Other Complications of Hysterectomy That May Occur
All procedures can result in any number of complications following a surgery. Some of these problems are more serious than others. Some of the lesser situations can include: vomiting; nausea; shortness of breath; a UTI or urinary tract infection; a hernia; general weakness; short term problems with your eye sight; tingling or numbness; and problems with the incision.
More serious conditions include: blood clot; pneumonia or a collapsed lung; the spread of cancerous cells; a blocked bowel or intestine; problems with the amount of drainage from the incision site; problems healing; inability of urine to leave the bladder; failure of the kidneys; a stroke; and even death.

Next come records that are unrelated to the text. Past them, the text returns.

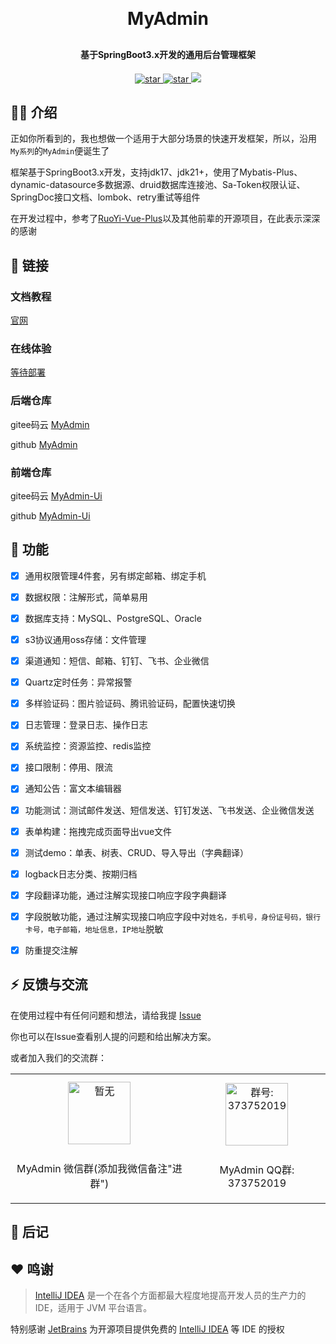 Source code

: <h1 align="center" style="margin: 30px 0 30px; font-weight: bold;">MyAdmin</h1>
<h4 align="center">基于SpringBoot3.x开发的通用后台管理框架</h4>
<p align="center">
<a href='https://gitee.com/daenmax/myadmin/stargazers'>
<img src='https://gitee.com/daenmax/myadmin/badge/star.svg?theme=dark' alt='star'>
</a>
<a href='https://github.com/daenmax/myadmin'>
<img src='https://img.shields.io/github/stars/daenmax/myadmin.svg?style=social&label=Stars' alt='star'>
</a>
<a href="#">
<img src="https://img.shields.io/badge/version-v1.2.0-brightgreen.svg">
</a>
</p>

## 🐻‍❄️ 介绍

正如你所看到的，我也想做一个适用于大部分场景的快速开发框架，所以，沿用`My系列`的`MyAdmin`便诞生了

框架基于SpringBoot3.x开发，支持jdk17、jdk21+，使用了Mybatis-Plus、dynamic-datasource多数据源、druid数据库连接池、Sa-Token权限认证、SpringDoc接口文档、lombok、retry重试等组件

在开发过程中，参考了[RuoYi-Vue-Plus](https://gitee.com/dromara/RuoYi-Vue-Plus/)以及其他前辈的开源项目，在此表示深深的感谢

## 🦊 链接

### 文档教程

[官网](https://daenmax.github.io/MyAdmin/)

### 在线体验

[等待部署](#)

### 后端仓库

gitee码云
[MyAdmin](https://gitee.com/daenmax/myadmin)

github
[MyAdmin](https://github.com/daenmax/myadmin)

### 前端仓库

gitee码云
[MyAdmin-Ui](https://gitee.com/daenmax/myadmin-ui)

github
[MyAdmin-Ui](https://github.com/daenmax/myadmin-ui)

## 🦄 功能

- [x] 通用权限管理4件套，另有绑定邮箱、绑定手机
- [x] 数据权限：注解形式，简单易用
- [x] 数据库支持：MySQL、PostgreSQL、Oracle
- [x] s3协议通用oss存储：文件管理
- [x] 渠道通知：短信、邮箱、钉钉、飞书、企业微信
- [x] Quartz定时任务：异常报警
- [x] 多样验证码：图片验证码、腾讯验证码，配置快速切换
- [x] 日志管理：登录日志、操作日志
- [x] 系统监控：资源监控、redis监控
- [x] 接口限制：停用、限流
- [x] 通知公告：富文本编辑器
- [x] 功能测试：测试邮件发送、短信发送、钉钉发送、飞书发送、企业微信发送
- [x] 表单构建：拖拽完成页面导出vue文件
- [x] 测试demo：单表、树表、CRUD、导入导出（字典翻译）
- [x] logback日志分类、按期归档
- [x] 字段翻译功能，通过注解实现接口响应字段字典翻译
- [x] 字段脱敏功能，通过注解实现接口响应字段中对`姓名，手机号，身份证号码，银行卡号，电子邮箱，地址信息，IP地址`脱敏
- [x] 防重提交注解


## ⚡ 反馈与交流

在使用过程中有任何问题和想法，请给我提 [Issue](https://gitee.com/daenmax/myadmin/issues)

你也可以在Issue查看别人提的问题和给出解决方案。

或者加入我们的交流群：

<table>
  <tbody>
    <tr>
      <td align="center" valign="middle">
        <img src="#" alt="暂无" class="no-zoom" style="width:100px;margin: 10px;">
        <p>MyAdmin 微信群(添加我微信备注"进群")</p>
      </td>
      <td align="center" valign="middle">
        <img src="https://daenmax.github.io/MyAdmin/img/%E9%A6%96%E9%A1%B5%E5%9B%BE%E7%89%87/qqGroup.png" alt="群号: 373752019" style="width:100px;margin: 10px;">
        <p>MyAdmin QQ群: 373752019</p>
      </td>
    </tr>
  </tbody>
</table>

## 🐽 后记

## ❤️ 鸣谢

> [IntelliJ IDEA](https://zh.wikipedia.org/zh-hans/IntelliJ_IDEA) 是一个在各个方面都最大程度地提高开发人员的生产力的 IDE，适用于 JVM 平台语言。

特别感谢 [JetBrains](https://www.jetbrains.com/?from=MyAdmin) 为开源项目提供免费的 [IntelliJ IDEA](https://www.jetbrains.com/idea/?from=MyAdmin) 等 IDE 的授权
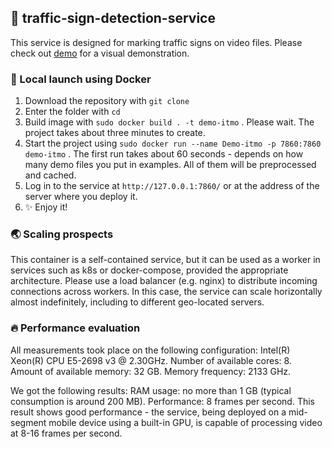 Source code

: ## 🚗 traffic-sign-detection-service 

This service is designed for marking traffic signs on video files. Please check out [demo](karouniform.xyz:7680) for a visual demonstration.

### 🐋 Local launch using Docker
1. Download the repository with `git clone`
2. Enter the folder with `cd`
3. Build image with `sudo docker build . -t demo-itmo` .
Please wait. The project takes about three minutes to create.
4. Start the project using `sudo docker run --name Demo-itmo -p 7860:7860 demo-itmo` . The first run takes about 60 seconds - depends on how many demo files you put in examples. All of them will be preprocessed and cached.
5. Log in to the service at `http://127.0.0.1:7860/` or at the address of the server where you deploy it.
6. ✨ Enjoy it!

### 🌏 Scaling prospects
This container is a self-contained service, but it can be used as a worker in services such as k8s or docker-compose, provided the appropriate architecture. Please use a load balancer (e.g. nginx) to distribute incoming connections across workers. In this case, the service can scale horizontally almost indefinitely, including to different geo-located servers.

### 🔥 Performance evaluation
All measurements took place on the following configuration: Intel(R) Xeon(R) CPU E5-2698 v3 @ 2.30GHz. Number of available cores: 8. Amount of available memory: 32 GB. Memory frequency: 2133 GHz.

We got the following results: RAM usage: no more than 1 GB (typical consumption is around 200 MB). Performance: 8 frames per second. This result shows good performance - the service, being deployed on a mid-segment mobile device using a built-in GPU, is capable of processing video at 8-16 frames per second. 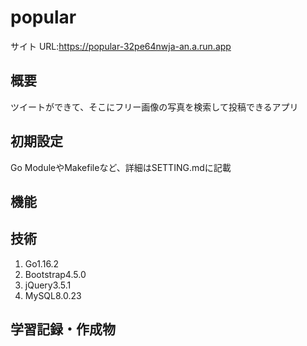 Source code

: # popular

サイト URL:https://popular-32pe64nwja-an.a.run.app

## 概要

ツイートができて、そこにフリー画像の写真を検索して投稿できるアプリ

## 初期設定

<p>Go ModuleやMakefileなど、詳細はSETTING.mdに記載</p>

## 機能

## 技術

1. Go1.16.2
2. Bootstrap4.5.0
3. jQuery3.5.1
4. MySQL8.0.23

## 学習記録・作成物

How Is a Hysterectomy Performed?
In order to eliminate the risk of hysterectomy complications, you may want to know what is involved before and during this procedure. Make sure you alert your physician regarding any health issues you have.
- A complete explanation of the procedure will be discussed with you at which time you can ask any questions you may have.
- You will be given an IV which will make it more convenient to keep you hydrated and give you the anesthesia required for the operation.
- Your pelvic area may be shaved.
- A test of your urine as well as blood tests will be administered.
- You may have to have an enema to make sure the bowel is completely empty and cleansed.
- You will be given general anesthesia.
- A spinal anesthesia may also be administered.
- The uterus will be removed through your vagina or abdomen.
- Different instruments – from a laparoscope to robotic tools – will be used to ensure a complete and successful operation.
- A hysterectomy will take anywhere from 1 to 3 hours.
The lengths of time you will be required to remain in the hospital after the procedure depends on what shape you were in before the operation. Any pre-existing conditions you may have, such as diabetes, allergies, and high blood pressure, could hamper your healing abilities. The amount of pain medications you need following the surgery will determine how soon you can drive again and when you will be allowed to return to work.